» **PROBLEM TO SOLVE**:
The output must be the data, printed exactly as written.

» **WORKING DATA**:

+ + + +

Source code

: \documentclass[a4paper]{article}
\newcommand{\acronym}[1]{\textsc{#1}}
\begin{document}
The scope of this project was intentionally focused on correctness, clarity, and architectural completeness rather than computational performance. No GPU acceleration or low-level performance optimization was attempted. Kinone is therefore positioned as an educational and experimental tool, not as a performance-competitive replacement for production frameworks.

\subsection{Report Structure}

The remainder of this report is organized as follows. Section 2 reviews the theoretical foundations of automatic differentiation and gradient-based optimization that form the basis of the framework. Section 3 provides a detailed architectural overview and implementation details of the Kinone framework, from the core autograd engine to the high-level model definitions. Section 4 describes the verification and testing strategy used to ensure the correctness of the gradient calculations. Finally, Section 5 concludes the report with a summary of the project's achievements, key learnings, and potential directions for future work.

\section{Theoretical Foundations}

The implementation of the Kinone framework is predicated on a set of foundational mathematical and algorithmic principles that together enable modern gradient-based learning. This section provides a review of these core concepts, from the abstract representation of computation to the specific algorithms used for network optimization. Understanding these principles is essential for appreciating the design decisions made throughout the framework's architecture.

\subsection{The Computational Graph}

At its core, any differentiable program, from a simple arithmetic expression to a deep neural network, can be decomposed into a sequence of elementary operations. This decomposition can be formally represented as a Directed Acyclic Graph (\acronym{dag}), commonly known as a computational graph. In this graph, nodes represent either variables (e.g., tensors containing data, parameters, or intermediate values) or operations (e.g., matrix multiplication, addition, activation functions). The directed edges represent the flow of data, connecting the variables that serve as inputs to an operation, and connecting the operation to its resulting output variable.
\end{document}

+ + + +

» **RESULT OF THIS EXERCISE**:
Source code

: \documentclass[a4paper]{article}
\newcommand{\acronym}[1]{\textsc{#1}}
\begin{document}
The scope of this project was intentionally focused on correctness, clarity, and architectural completeness rather than computational performance. No GPU acceleration or low-level performance optimization was attempted. Kinone is therefore positioned as an educational and experimental tool, not as a performance-competitive replacement for production frameworks.

\subsection{Report Structure}

The remainder of this report is organized as follows. Section 2 reviews the theoretical foundations of automatic differentiation and gradient-based optimization that form the basis of the framework. Section 3 provides a detailed architectural overview and implementation details of the Kinone framework, from the core autograd engine to the high-level model definitions. Section 4 describes the verification and testing strategy used to ensure the correctness of the gradient calculations. Finally, Section 5 concludes the report with a summary of the project's achievements, key learnings, and potential directions for future work.

\section{Theoretical Foundations}

The implementation of the Kinone framework is predicated on a set of foundational mathematical and algorithmic principles that together enable modern gradient-based learning. This section provides a review of these core concepts, from the abstract representation of computation to the specific algorithms used for network optimization. Understanding these principles is essential for appreciating the design decisions made throughout the framework's architecture.

\subsection{The Computational Graph}

At its core, any differentiable program, from a simple arithmetic expression to a deep neural network, can be decomposed into a sequence of elementary operations. This decomposition can be formally represented as a Directed Acyclic Graph (\acronym{dag}), commonly known as a computational graph. In this graph, nodes represent either variables (e.g., tensors containing data, parameters, or intermediate values) or operations (e.g., matrix multiplication, addition, activation functions). The directed edges represent the flow of data, connecting the variables that serve as inputs to an operation, and connecting the operation to its resulting output variable.
\end{document}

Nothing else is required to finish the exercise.